Ege Sanayicileri ve İşinsanları Derneği (ESİAD), iş insanları ile finans kuruluşlarının temsilcilerini buluşturmak için İzmir'de "Yatırım Zirvesi" düzenledi.
Zirvenin açılışında konuşan TÜSİAD Yönetim Kurulu Başkanı Orhan Turan, Covid-19 salgınının ardından Rusya-Ukrayna arasındaki savaşla insanlığı son derece etkileyen bir döneme şahit olunduğunu belirtti.
Ekonomik açıdan bozulan, değişen arz zincirleri, enerjide yaşanan sıkıntı, gıda arzı ve güvenliğinin tüm dünyada yeni bir gündem oluşturduğunu kaydeden Turan, ham madde ve gıda fiyatlarındaki artış gibi risklerin temel insani ihtiyaçları ve toplumsal dengeyi tehdit edecek ölçeğe ulaştığını ifade etti.
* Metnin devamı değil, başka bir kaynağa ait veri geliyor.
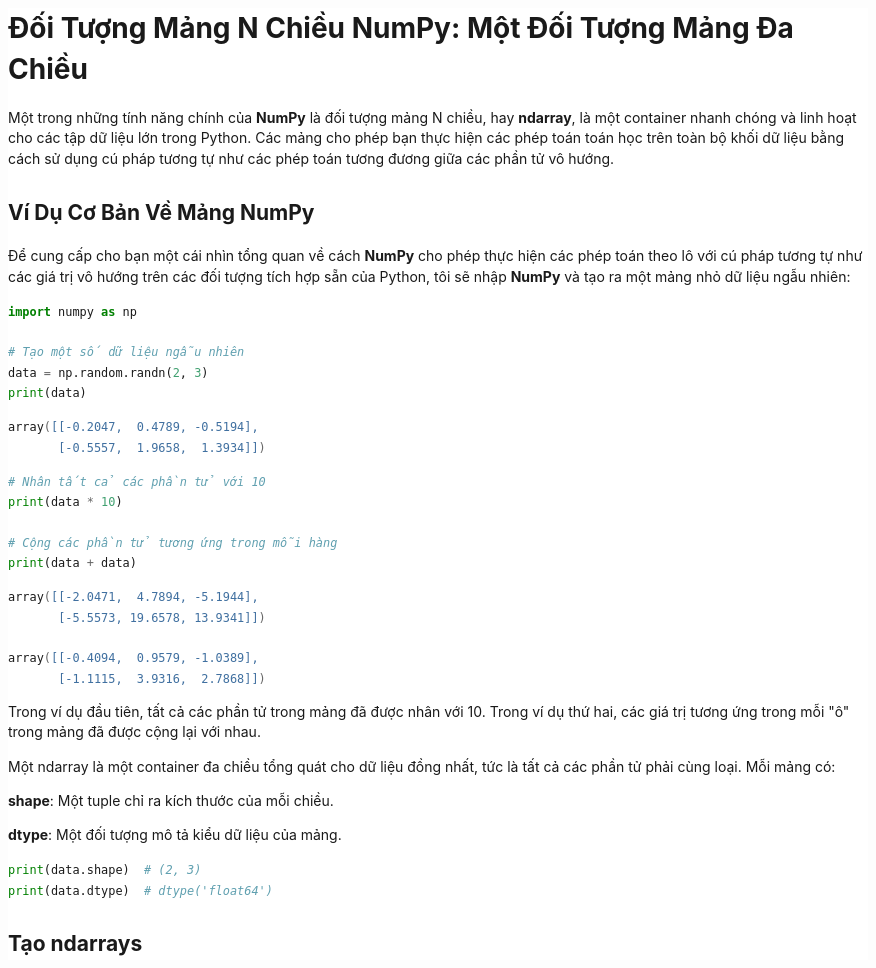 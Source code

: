 # Đối Tượng Mảng N Chiều NumPy: Một Đối Tượng Mảng Đa Chiều

Một trong những tính năng chính của **NumPy** là đối tượng mảng N chiều, hay **ndarray**, là một container nhanh chóng và linh hoạt cho các tập dữ liệu lớn trong Python. Các mảng cho phép bạn thực hiện các phép toán toán học trên toàn bộ khối dữ liệu bằng cách sử dụng cú pháp tương tự như các phép toán tương đương giữa các phần tử vô hướng.

## Ví Dụ Cơ Bản Về Mảng NumPy

Để cung cấp cho bạn một cái nhìn tổng quan về cách **NumPy** cho phép thực hiện các phép toán theo lô với cú pháp tương tự như các giá trị vô hướng trên các đối tượng tích hợp sẵn của Python, tôi sẽ nhập **NumPy** và tạo ra một mảng nhỏ dữ liệu ngẫu nhiên:

```python
import numpy as np

# Tạo một số dữ liệu ngẫu nhiên
data = np.random.randn(2, 3)
print(data)
```
```lua
array([[-0.2047,  0.4789, -0.5194],
       [-0.5557,  1.9658,  1.3934]])
```
```python
# Nhân tất cả các phần tử với 10
print(data * 10)

# Cộng các phần tử tương ứng trong mỗi hàng
print(data + data)
```
```lua
array([[-2.0471,  4.7894, -5.1944],
       [-5.5573, 19.6578, 13.9341]])

array([[-0.4094,  0.9579, -1.0389],
       [-1.1115,  3.9316,  2.7868]])
```
Trong ví dụ đầu tiên, tất cả các phần tử trong mảng đã được nhân với 10. Trong ví dụ thứ hai, các giá trị tương ứng trong mỗi "ô" trong mảng đã được cộng lại với nhau.

Một ndarray là một container đa chiều tổng quát cho dữ liệu đồng nhất, tức là tất cả các phần tử phải cùng loại. Mỗi mảng có:

**shape**: Một tuple chỉ ra kích thước của mỗi chiều.

**dtype**: Một đối tượng mô tả kiểu dữ liệu của mảng.

```python
print(data.shape)  # (2, 3)
print(data.dtype)  # dtype('float64')
```
## Tạo ndarrays
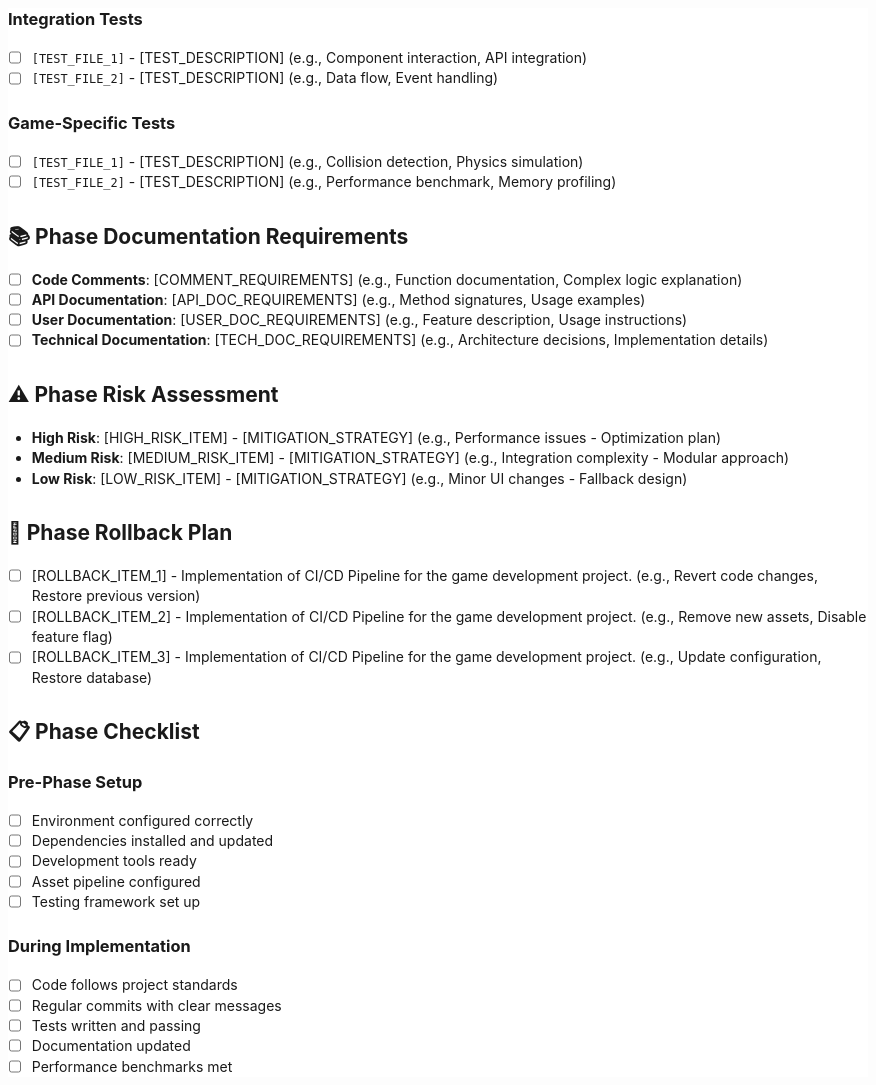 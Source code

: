 ### Integration Tests
- [ ] `[TEST_FILE_1]` - [TEST_DESCRIPTION] (e.g., Component interaction, API integration)
- [ ] `[TEST_FILE_2]` - [TEST_DESCRIPTION] (e.g., Data flow, Event handling)

### Game-Specific Tests
- [ ] `[TEST_FILE_1]` - [TEST_DESCRIPTION] (e.g., Collision detection, Physics simulation)
- [ ] `[TEST_FILE_2]` - [TEST_DESCRIPTION] (e.g., Performance benchmark, Memory profiling)

## 📚 Phase Documentation Requirements
- [ ] **Code Comments**: [COMMENT_REQUIREMENTS] (e.g., Function documentation, Complex logic explanation)
- [ ] **API Documentation**: [API_DOC_REQUIREMENTS] (e.g., Method signatures, Usage examples)
- [ ] **User Documentation**: [USER_DOC_REQUIREMENTS] (e.g., Feature description, Usage instructions)
- [ ] **Technical Documentation**: [TECH_DOC_REQUIREMENTS] (e.g., Architecture decisions, Implementation details)

## ⚠️ Phase Risk Assessment
- **High Risk**: [HIGH_RISK_ITEM] - [MITIGATION_STRATEGY] (e.g., Performance issues - Optimization plan)
- **Medium Risk**: [MEDIUM_RISK_ITEM] - [MITIGATION_STRATEGY] (e.g., Integration complexity - Modular approach)
- **Low Risk**: [LOW_RISK_ITEM] - [MITIGATION_STRATEGY] (e.g., Minor UI changes - Fallback design)

## 🔄 Phase Rollback Plan
- [ ] [ROLLBACK_ITEM_1] - Implementation of CI/CD Pipeline for the game development project. (e.g., Revert code changes, Restore previous version)
- [ ] [ROLLBACK_ITEM_2] - Implementation of CI/CD Pipeline for the game development project. (e.g., Remove new assets, Disable feature flag)
- [ ] [ROLLBACK_ITEM_3] - Implementation of CI/CD Pipeline for the game development project. (e.g., Update configuration, Restore database)

## 📋 Phase Checklist

### Pre-Phase Setup
- [ ] Environment configured correctly
- [ ] Dependencies installed and updated
- [ ] Development tools ready
- [ ] Asset pipeline configured
- [ ] Testing framework set up

### During Implementation
- [ ] Code follows project standards
- [ ] Regular commits with clear messages
- [ ] Tests written and passing
- [ ] Documentation updated
- [ ] Performance benchmarks met
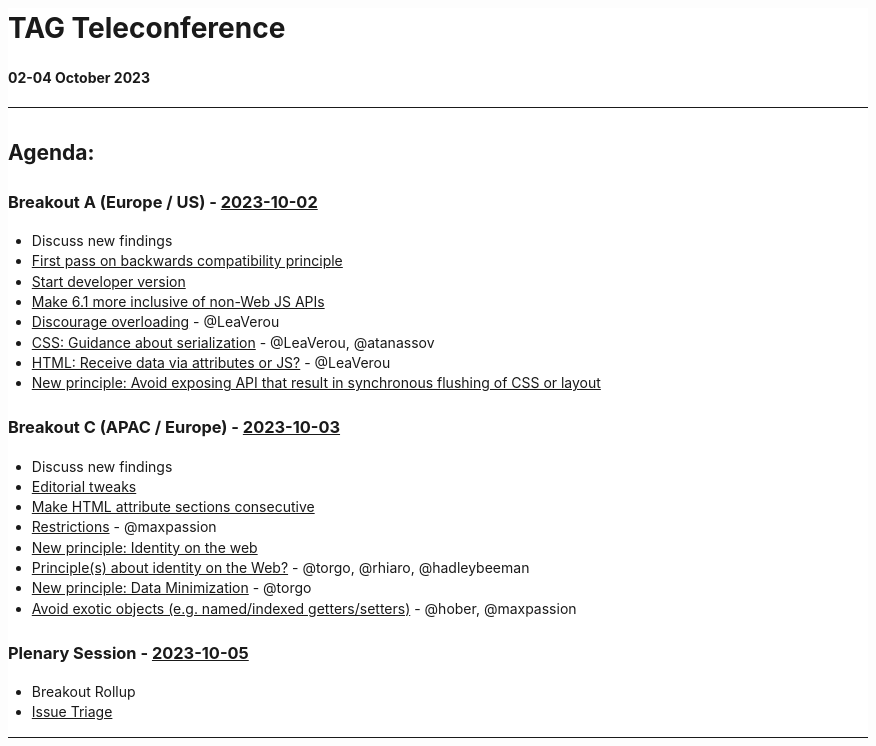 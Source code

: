 # TAG Teleconference
#### 02-04 October 2023

---

## Agenda:

### Breakout A (Europe / US) - [2023-10-02](https://www.timeanddate.com/worldclock/converter.html?iso=20231002T160000&p1=224&p2=43&p3=136&p4=195&p5=26&p6=33&p7=248&p8=235)

* Discuss new findings
* [First pass on backwards compatibility principle](https://github.com/w3ctag/design-principles/pull/354)
* [Start developer version](https://github.com/w3ctag/design-principles/pull/386)
* [Make 6.1 more inclusive of non-Web JS APIs](https://github.com/w3ctag/design-principles/pull/435)
* [Discourage overloading](https://github.com/w3ctag/design-principles/issues/131) - @LeaVerou
* [CSS: Guidance about serialization](https://github.com/w3ctag/design-principles/issues/284) - @LeaVerou, @atanassov
* [HTML: Receive data via attributes or JS?](https://github.com/w3ctag/design-principles/issues/348) - @LeaVerou
* [New principle: Avoid exposing API that result in synchronous flushing of CSS or layout](https://github.com/w3ctag/design-principles/issues/388)

### Breakout C (APAC / Europe) - [2023-10-03](https://www.timeanddate.com/worldclock/converter.html?iso=20231003T073000&p1=224&p2=43&p3=136&p4=195&p5=26&p6=33&p7=248&p8=235)

* Discuss new findings
* [Editorial tweaks](https://github.com/w3ctag/design-principles/pull/409)
* [Make HTML attribute sections consecutive](https://github.com/w3ctag/design-principles/pull/412)
* [Restrictions](https://github.com/w3ctag/design-principles/pull/363) - @maxpassion
* [New principle: Identity on the web](https://github.com/w3ctag/design-principles/pull/396)
* [Principle(s) about identity on the Web?](https://github.com/w3ctag/design-principles/issues/324) - @torgo, @rhiaro, @hadleybeeman
* [New principle: Data Minimization](https://github.com/w3ctag/design-principles/issues/399) - @torgo
* [Avoid exotic objects (e.g. named/indexed getters/setters)](https://github.com/w3ctag/design-principles/issues/16) - @hober, @maxpassion

### Plenary Session - [2023-10-05](https://www.timeanddate.com/worldclock/converter.html?iso=20231005T060000&p1=224&p2=43&p3=136&p4=195&p5=26&p6=33&p7=248&p8=235)

* Breakout Rollup
* [Issue Triage](https://github.com/w3ctag/design-reviews/issues?q=is%3Aissue+is%3Aopen+label%3A%22Progress%3A+untriaged%22)

-----
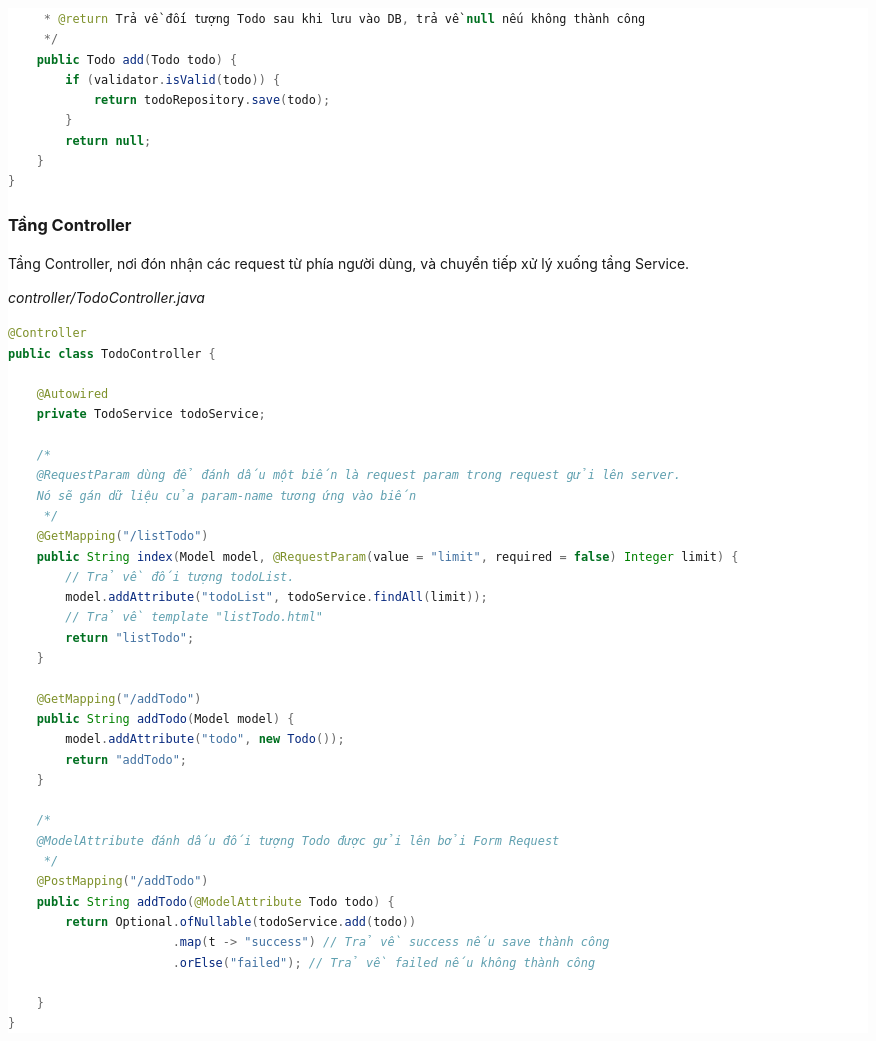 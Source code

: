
```java
     * @return Trả về đối tượng Todo sau khi lưu vào DB, trả về null nếu không thành công
     */
    public Todo add(Todo todo) {
        if (validator.isValid(todo)) {
            return todoRepository.save(todo);
        }
        return null;
    }
}

```

### Tầng Controller

Tầng Controller, nơi đón nhận các request từ phía người dùng, và chuyển tiếp xử lý xuống tầng Service.

_controller/TodoController.java_

```java
@Controller
public class TodoController {

    @Autowired
    private TodoService todoService;

    /*
    @RequestParam dùng để đánh dấu một biến là request param trong request gửi lên server.
    Nó sẽ gán dữ liệu của param-name tương ứng vào biến
     */
    @GetMapping("/listTodo")
    public String index(Model model, @RequestParam(value = "limit", required = false) Integer limit) {
        // Trả về đối tượng todoList.
        model.addAttribute("todoList", todoService.findAll(limit));
        // Trả về template "listTodo.html"
        return "listTodo";
    }

    @GetMapping("/addTodo")
    public String addTodo(Model model) {
        model.addAttribute("todo", new Todo());
        return "addTodo";
    }

    /*
    @ModelAttribute đánh dấu đối tượng Todo được gửi lên bởi Form Request
     */
    @PostMapping("/addTodo")
    public String addTodo(@ModelAttribute Todo todo) {
        return Optional.ofNullable(todoService.add(todo))
                       .map(t -> "success") // Trả về success nếu save thành công
                       .orElse("failed"); // Trả về failed nếu không thành công

    }
}

```
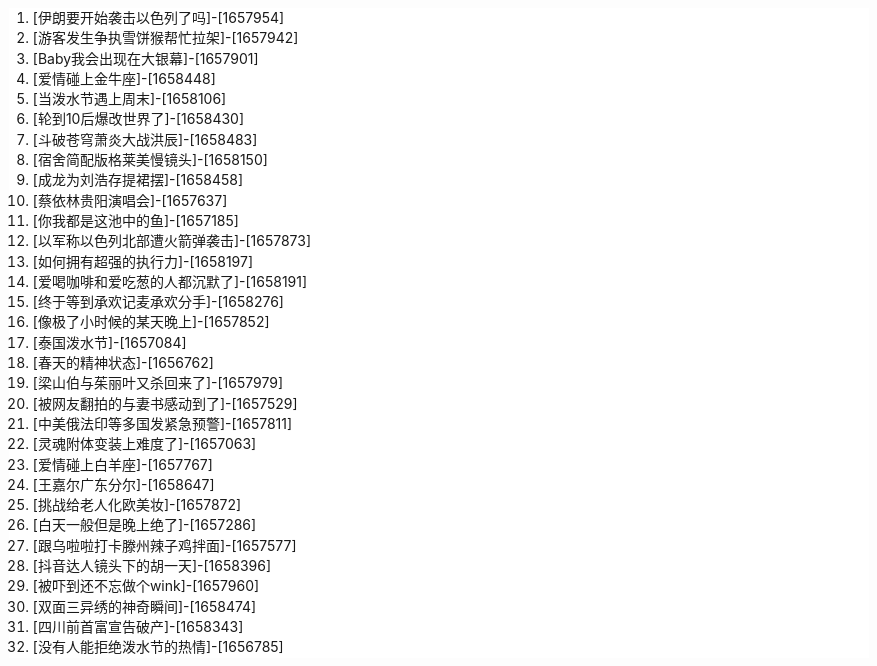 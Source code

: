 1. [伊朗要开始袭击以色列了吗]-[1657954]
1. [游客发生争执雪饼猴帮忙拉架]-[1657942]
1. [Baby我会出现在大银幕]-[1657901]
1. [爱情碰上金牛座]-[1658448]
1. [当泼水节遇上周末]-[1658106]
1. [轮到10后爆改世界了]-[1658430]
1. [斗破苍穹萧炎大战洪辰]-[1658483]
1. [宿舍简配版格莱美慢镜头]-[1658150]
1. [成龙为刘浩存提裙摆]-[1658458]
1. [蔡依林贵阳演唱会]-[1657637]
1. [你我都是这池中的鱼]-[1657185]
1. [以军称以色列北部遭火箭弹袭击]-[1657873]
1. [如何拥有超强的执行力]-[1658197]
1. [爱喝咖啡和爱吃葱的人都沉默了]-[1658191]
1. [终于等到承欢记麦承欢分手]-[1658276]
1. [像极了小时候的某天晚上]-[1657852]
1. [泰国泼水节]-[1657084]
1. [春天的精神状态]-[1656762]
1. [梁山伯与茱丽叶又杀回来了]-[1657979]
1. [被网友翻拍的与妻书感动到了]-[1657529]
1. [中美俄法印等多国发紧急预警]-[1657811]
1. [灵魂附体变装上难度了]-[1657063]
1. [爱情碰上白羊座]-[1657767]
1. [王嘉尔广东分尔]-[1658647]
1. [挑战给老人化欧美妆]-[1657872]
1. [白天一般但是晚上绝了]-[1657286]
1. [跟乌啦啦打卡滕州辣子鸡拌面]-[1657577]
1. [抖音达人镜头下的胡一天]-[1658396]
1. [被吓到还不忘做个wink]-[1657960]
1. [双面三异绣的神奇瞬间]-[1658474]
1. [四川前首富宣告破产]-[1658343]
1. [没有人能拒绝泼水节的热情]-[1656785]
Bu yıl Davos Zirvesi'nde öne çıkan başlıkların gıda ve iklim koşularının değişimine bağlı olarak şekillenen jeopolitik dengeler ve sürdürülebilirlik olduğunu aktaran Turan, şunları kaydetti:
"Tüm dünyada gıda güvenliğinin risk altında olduğu ve enflasyonu kontrol etmenin daha zor olacağı bir sürece girdik. Bu liste halihazırda ulaştığımız son derece yüksek enflasyon rakamları ve komşu coğrafyalarındaki mülteci akımları nedeniyle Türkiye için bir kat daha zorlu bir süreç oluşturacaktır. Tedarik zincirindeki değişim ve kopma eğilimi pandemiden daha önce de başlamıştı.
Korumacılık, devletin ekonomideki rolünün artması, ticaret politikalarının dış politikanın aracı haline getirilmesi gibi gelişmeleri zaten gözlemliyorduk. Ancak bu değişim ve kopma süreci pandemiyle de hız kazandı. Rusya'nın Ukrayna'ya saldırısı ve Çin'deki yeniden artan vakalara karşı alınan radikal tedbirlerle de ciddi bir kırılma yaşandı. Uzun dönemde çoklu krizleri yaşadığımız bu konjonktürde değişimin ne çok hızlı ne de kolay olacağını düşünüyoruz."
Ekonomileri desteklemek için yaşanan rekor parasal genişleme ve düşük faiz politikasının sona erdiğini savunan Turan, enflasyonla mücadelenin temel öncelik olduğu ve gerekirse büyümeden taviz verilebileceği bir döneme girildiğini anlattı.
Tüm dünyada finansman koşullarının zorlaşmaya başladığını vurgulayan Turan, "Türkiye ekonomisi potansiyeli çok yüksek, reel kesimi de yaşanan şoklara karşı son derece esnek bir ekonomi. Bunların yanında güçlü bir finansal sistemimiz var. Keza nüfusumuz son derece genç ve dinamik. Tüm bu gerçekler ekonomimizi emsallerimizden, yakınımızdaki Avrupa ekonomisinden de ayrıştıran güçlü yanlarımız.
Bugün geldiğimiz noktada bu denli hızlı değişen ve bir taraftan da yeni fırsatları sunan global koşullarda içeride yaşadığımız enflasyon, kur, faiz döngüsünden çıkamadığımız için bu fırsatları yeterince değerlendiremiyoruz. Dünyadaki değişimin hızını ve bunun sunduğu ümyatırım fırsatlarını arzu ettiğimiz düzeyde de yakalayamıyoruz" değerlendirmesinde bulundu.
Turan, ucuz iş gücüyle, ihracatta rekabet kazanma devrinin yerini yüksek nitelikli iş gücüyle ve teknolojiyle yüksek katma değer yaratmaya bıraktığını dile getirdi.
Türkiye'nin stratejik konumu, lojistik altyapısı ve büyük pazarlara erişim alanı ile uluslararası yatırımcılar için önemli bir yatırım merkezi olduğunu, bu rolünü güçlendirmek için hem özel sektör hem de kamu tarafından yürütülen çalışmaların hızlıca hayata geçirilmesinin önem taşıdığını ifade eden Turan, "Zor global koşullar beraberinde yeni fırsatlar da getiriyor.
Ülkemizin içinde bulunduğu coğrafya bir taraftan son derece zorlu fakat bir taraftan da iktisadi açıdan muazzam avantajlar barındırmaktadır" görüşünü paylaştı.